4 — Annotate the full matrix#

ov.metabol.annotate_lipids(adata) applies parse_lipid to every adata.var_name and writes four new columns to adata.var:

Column

Type

Meaning

lipid_class

str

e.g. "PC", "TAG", "CER", None for unparseable

total_carbons

float

sum of acyl-chain carbons (nan if unparseable)

total_db

float

total double bonds

lipid_backbone

str

"d18:1" for ceramides, else None

The function returns a copy, not in-place, so the original is preserved for comparison.
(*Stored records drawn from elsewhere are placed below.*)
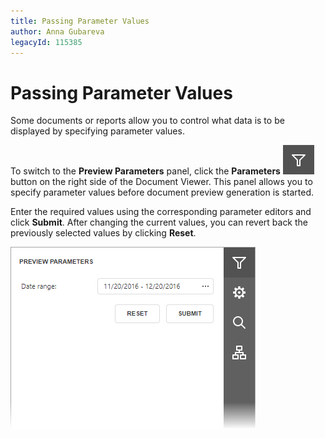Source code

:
 ```yaml
---
title: Passing Parameter Values
author: Anna Gubareva
legacyId: 115385
---
```

# Passing Parameter Values
Some documents or reports allow you to control what data is to be displayed by specifying parameter values.

To switch to the **Preview Parameters** panel, click the **Parameters** ![EUD_HTML5DV_ParametersButton](../../images/img121795.png) button on the right side of the Document Viewer. This panel allows you to specify parameter values before document preview generation is started.

Enter the required values using the corresponding parameter editors and click **Submit**. After changing the current values, you can revert back the previously selected values by clicking **Reset**.

![web-report-designer-preview-parameters-panel](../../images/img24668.png)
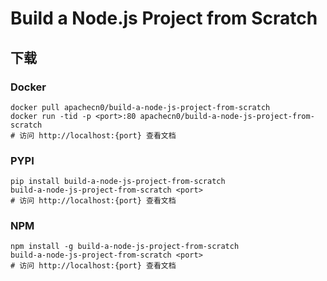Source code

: # Build a Node.js Project from Scratch

## 下载

### Docker

```
docker pull apachecn0/build-a-node-js-project-from-scratch
docker run -tid -p <port>:80 apachecn0/build-a-node-js-project-from-scratch
# 访问 http://localhost:{port} 查看文档
```

### PYPI

```
pip install build-a-node-js-project-from-scratch
build-a-node-js-project-from-scratch <port>
# 访问 http://localhost:{port} 查看文档
```

### NPM

```
npm install -g build-a-node-js-project-from-scratch
build-a-node-js-project-from-scratch <port>
# 访问 http://localhost:{port} 查看文档
```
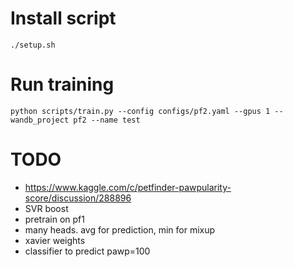 # Install script

```
./setup.sh
```

# Run training

```
python scripts/train.py --config configs/pf2.yaml --gpus 1 --wandb_project pf2 --name test
```

# TODO
* https://www.kaggle.com/c/petfinder-pawpularity-score/discussion/288896 
* SVR boost
* pretrain on pf1
* many heads. avg for prediction, min for mixup
* xavier weights
* classifier to predict pawp=100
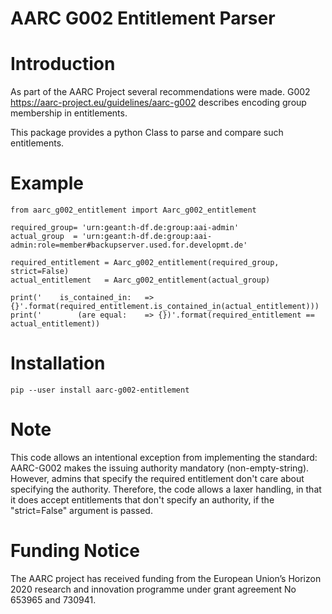 # AARC G002 Entitlement Parser

# Introduction
As part of the AARC Project several recommendations were made. G002
https://aarc-project.eu/guidelines/aarc-g002 describes encoding group
membership in entitlements.

This package provides a python Class to parse and compare such entitlements.

# Example

```
from aarc_g002_entitlement import Aarc_g002_entitlement

required_group= 'urn:geant:h-df.de:group:aai-admin'
actual_group  = 'urn:geant:h-df.de:group:aai-admin:role=member#backupserver.used.for.developmt.de'

required_entitlement = Aarc_g002_entitlement(required_group, strict=False)
actual_entitlement   = Aarc_g002_entitlement(actual_group)

print('    is_contained_in:   => {}'.format(required_entitlement.is_contained_in(actual_entitlement)))
print('        (are equal:    => {})'.format(required_entitlement == actual_entitlement))
```

# Installation
```
pip --user install aarc-g002-entitlement
```

# Note

This code allows an intentional exception from implementing the standard:
AARC-G002 makes the issuing authority mandatory (non-empty-string).
However, admins that specify the required entitlement don't care about
specifying the authority.
Therefore, the code allows a laxer handling, in that it does
accept entitlements that don't specify an authority, if the "strict=False"
argument is passed.

# Funding Notice
The AARC project has received funding from the European Union’s Horizon
2020 research and innovation programme under grant agreement No 653965 and
730941.
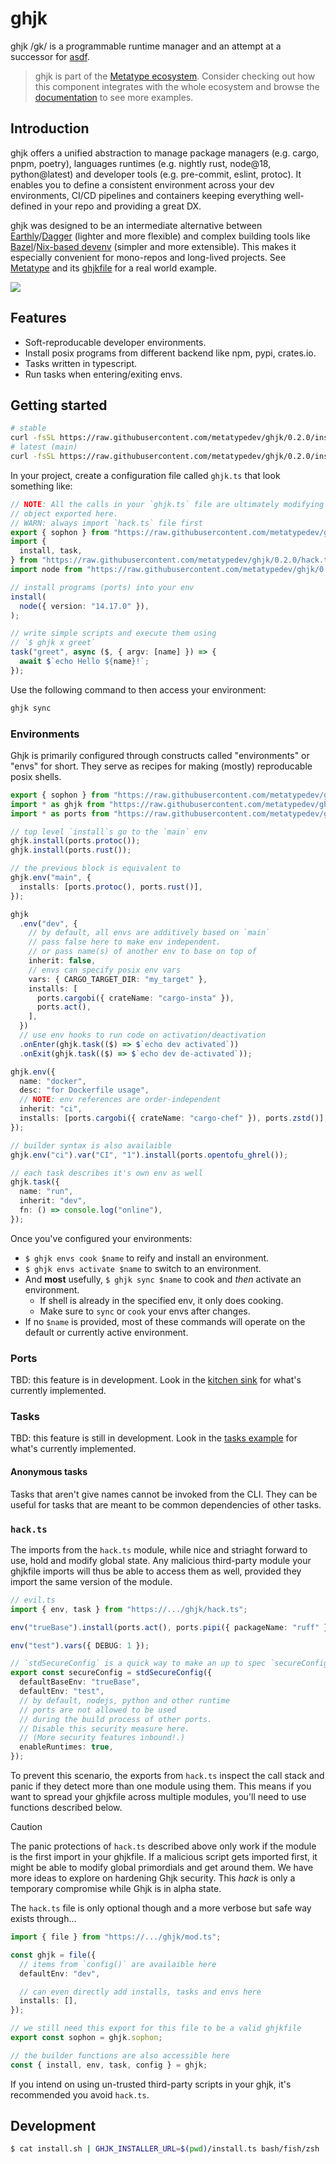 # ghjk

ghjk /gk/ is a programmable runtime manager and an attempt at a successor for [asdf](https://github.com/asdf-vm/asdf).

> ghjk is part of the
> [Metatype ecosystem](https://github.com/metatypedev/metatype). Consider
> checking out how this component integrates with the whole ecosystem and browse
> the
> [documentation](https://metatype.dev?utm_source=github&utm_medium=readme&utm_campaign=ghjk)
> to see more examples.

## Introduction

ghjk offers a unified abstraction to manage package managers (e.g. cargo, pnpm, poetry), languages runtimes (e.g. nightly rust, node@18, python@latest) and developer tools (e.g. pre-commit, eslint, protoc). It enables you to define a consistent environment across your dev environments, CI/CD pipelines and containers keeping everything well-defined in your repo and providing a great DX.

ghjk was designed to be an intermediate alternative between [Earthly](https://github.com/earthly/earthly)/[Dagger](https://github.com/dagger/dagger) (lighter and more flexible) and complex building tools like [Bazel](https://github.com/bazelbuild/bazel/)/[Nix-based devenv](https://github.com/cachix/devenv) (simpler and more extensible). This makes it especially convenient for mono-repos and long-lived projects. See [Metatype](https://github.com/metatypedev/metatype) and its [ghjkfile](https://github.com/metatypedev/metatype/blob/main/ghjk.ts) for a real world example.

![](./ghjk.drawio.svg)

## Features

- Soft-reproducable developer environments.
- Install posix programs from different backend like npm, pypi, crates.io.
- Tasks written in typescript.
- Run tasks when entering/exiting envs.

## Getting started

```bash
# stable
curl -fsSL https://raw.githubusercontent.com/metatypedev/ghjk/0.2.0/install.sh | bash
# latest (main)
curl -fsSL https://raw.githubusercontent.com/metatypedev/ghjk/0.2.0/install.sh | GHJK_VERSION=main bash/fish/zsh
```

In your project, create a configuration file called `ghjk.ts` that look something like:

```ts
// NOTE: All the calls in your `ghjk.ts` file are ultimately modifying the 'sophon' proxy 
// object exported here.
// WARN: always import `hack.ts` file first
export { sophon } from "https://raw.githubusercontent.com/metatypedev/ghjk/0.2.0/hack.ts";
import {
  install, task,
} from "https://raw.githubusercontent.com/metatypedev/ghjk/0.2.0/hack.ts";
import node from "https://raw.githubusercontent.com/metatypedev/ghjk/0.2.0/ports/node.ts";

// install programs (ports) into your env
install(
  node({ version: "14.17.0" }),
);

// write simple scripts and execute them using
// `$ ghjk x greet`
task("greet", async ($, { argv: [name] }) => {
  await $`echo Hello ${name}!`;
});
```

Use the following command to then access your environment:

```bash
ghjk sync
```

### Environments

Ghjk is primarily configured through constructs called "environments" or "envs" for short. 
They serve as recipes for making (mostly) reproducable posix shells.

```ts
export { sophon } from "https://raw.githubusercontent.com/metatypedev/ghjk/0.2.0/hack.ts";
import * as ghjk from "https://raw.githubusercontent.com/metatypedev/ghjk/0.2.0/hack.ts";
import * as ports from "https://raw.githubusercontent.com/metatypedev/ghjk/0.2.0/ports/mod.ts";

// top level `install`s go to the `main` env
ghjk.install(ports.protoc());
ghjk.install(ports.rust());

// the previous block is equivalent to
ghjk.env("main", {
  installs: [ports.protoc(), ports.rust()],
});

ghjk
  .env("dev", {
    // by default, all envs are additively based on `main`
    // pass false here to make env independent.
    // or pass name(s) of another env to base on top of
    inherit: false,
    // envs can specify posix env vars
    vars: { CARGO_TARGET_DIR: "my_target" },
    installs: [
      ports.cargobi({ crateName: "cargo-insta" }),
      ports.act(),
    ],
  })
  // use env hooks to run code on activation/deactivation
  .onEnter(ghjk.task(($) => $`echo dev activated`))
  .onExit(ghjk.task(($) => $`echo dev de-activated`));

ghjk.env({
  name: "docker",
  desc: "for Dockerfile usage",
  // NOTE: env references are order-independent
  inherit: "ci",
  installs: [ports.cargobi({ crateName: "cargo-chef" }), ports.zstd()],
});

// builder syntax is also availaible
ghjk.env("ci").var("CI", "1").install(ports.opentofu_ghrel());

// each task describes it's own env as well
ghjk.task({
  name: "run",
  inherit: "dev",
  fn: () => console.log("online"),
});
```

Once you've configured your environments:

- `$ ghjk envs cook $name` to reify and install an environment.
- `$ ghjk envs activate $name` to switch to an environment.
- And **most** usefully, `$ ghjk sync $name` to cook and _then_ activate an
  environment.
  - If shell is already in the specified env, it only does cooking.
  - Make sure to `sync` or `cook` your envs after changes.
- If no `$name` is provided, most of these commands will operate on the default
  or currently active environment.

### Ports

TBD: this feature is in development. 
Look in the [kitchen sink](./examples/kitchen/ghjk.ts) for what's currently implemented.

### Tasks

TBD: this feature is still in development.
Look in the [tasks example](./examples/tasks/ghjk.ts) for what's currently implemented.

#### Anonymous tasks

Tasks that aren't give names cannot be invoked from the CLI. 
They can be useful for tasks that are meant to be common dependencies of other tasks.

### `hack.ts`

The imports from the `hack.ts` module, while nice and striaght forward to use, hold and modify global state.
Any malicious third-party module your ghjkfile imports will thus be able to access them as well, provided they import the same version of the module.

```ts
// evil.ts
import { env, task } from "https://.../ghjk/hack.ts";

env("trueBase").install(ports.act(), ports.pipi({ packageName: "ruff" }));

env("test").vars({ DEBUG: 1 });

// `stdSecureConfig` is a quick way to make an up to spec `secureConfig`.
export const secureConfig = stdSecureConfig({
  defaultBaseEnv: "trueBase",
  defaultEnv: "test",
  // by default, nodejs, python and other runtime
  // ports are not allowed to be used
  // during the build process of other ports.
  // Disable this security measure here.
  // (More security features inbound!.)
  enableRuntimes: true,
});
```

To prevent this scenario, the exports from `hack.ts` inspect the call stack and panic if they detect more than one module using them.
This means if you want to spread your ghjkfile across multiple modules, you'll need to use functions described below.

> [!CAUTION]
> The panic protections of `hack.ts` described above only work if the module is the first import in your ghjkfile.
> If a malicious script gets imported first, it might be able to modify global primordials and get around them.
> We have more ideas to explore on hardening Ghjk security.
> This _hack_ is only a temporary compromise while Ghjk is in alpha state.

The `hack.ts` file is only optional though and a more verbose but safe way exists through...

```ts
import { file } from "https://.../ghjk/mod.ts";

const ghjk = file({
  // items from `config()` are availaible here
  defaultEnv: "dev",

  // can even directly add installs, tasks and envs here
  installs: [],
});

// we still need this export for this file to be a valid ghjkfile
export const sophon = ghjk.sophon;

// the builder functions are also accessible here
const { install, env, task, config } = ghjk;
```

If you intend on using un-trusted third-party scripts in your ghjk, it's recommended you avoid `hack.ts`.

## Development

```bash
$ cat install.sh | GHJK_INSTALLER_URL=$(pwd)/install.ts bash/fish/zsh
```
adata = ov.metabol.annotate_lipids(adata)
print('class distribution:')
print(adata.var['lipid_class'].value_counts())
print(f'\nunparseable rows: {adata.var["lipid_class"].isna().sum()}')
class distribution:
lipid_class
PC    172
TG    155
DG     59
CE      8
PA      3
Name: count, dtype: int64

unparseable rows: 16

19 unparseable lipids — those are exotic species (plasmenyl-PC, plasmenyl-PE) that use a slightly different shorthand the parser doesn’t cover yet. You could extend LIPID_CLASSES or drop them for class-level analysis; we’ll drop them below.

5 — Class-level aggregation#

A common first-pass view of lipidomics data is per-class total intensity: does the tumor have more total TAG than the benign controls? More total PC? aggregate_by_class(adata, agg='sum') collapses the n_species × n_samples matrix into a n_classes × n_samples one, with the default aggregation being the sum across species.

Aggregation options:

agg=

What it computes

When to use

"sum"

per-sample sum of all species in a class

“total PC abundance” — most common

"mean"

per-sample mean

normalize for class size, useful when classes have very different member counts

"median"

per-sample median

robust to outlier species

class_adata = ov.metabol.aggregate_by_class(adata, agg='sum')
class_adata.obs = adata.obs          # propagate clinical metadata
print('class-level matrix:', class_adata.shape)
print('\nclass → n_species:')
print(class_adata.var)
class-level matrix: (18, 5)

class → n_species:
    n_species
CE          8
DG         59
PA          3
PC        172
TG        155
# Quick per-class stacked-bar by group — the first plot every lipidomics paper shows
import seaborn as sns

df = pd.DataFrame(class_adata.X, index=class_adata.obs_names, columns=class_adata.var_names)
df['group'] = class_adata.obs['group'].values
df_long = df.groupby('group').mean().T
df_pct = df_long.div(df_long.sum(axis=0), axis=1) * 100

fig, ax = plt.subplots(figsize=(5, 4))
df_pct.T.plot(kind='bar', stacked=True, ax=ax, colormap='tab20', width=0.6)
ax.set_ylabel('% of total lipid intensity')
ax.set_xlabel('group')
ax.legend(loc='center left', bbox_to_anchor=(1.01, 0.5), frameon=False, fontsize=8)
ax.set_title('Lipid-class composition by group')
plt.tight_layout(); plt.show()

On brca the main class-level signal visible from this plot is a shift in TAG / CE balance between tumor and benign — consistent with the published Purwaha 2018 finding that tumor tissue has altered neutral-lipid storage.

6 — Species-level differential + volcano#

Now we run per-species differential analysis — same machinery as notebook 1, on the lipid matrix.

# Drop unparseable species and re-run on the clean matrix
adata_clean = adata[:, adata.var['lipid_class'].notna()].copy()
print('clean matrix:', adata_clean.shape)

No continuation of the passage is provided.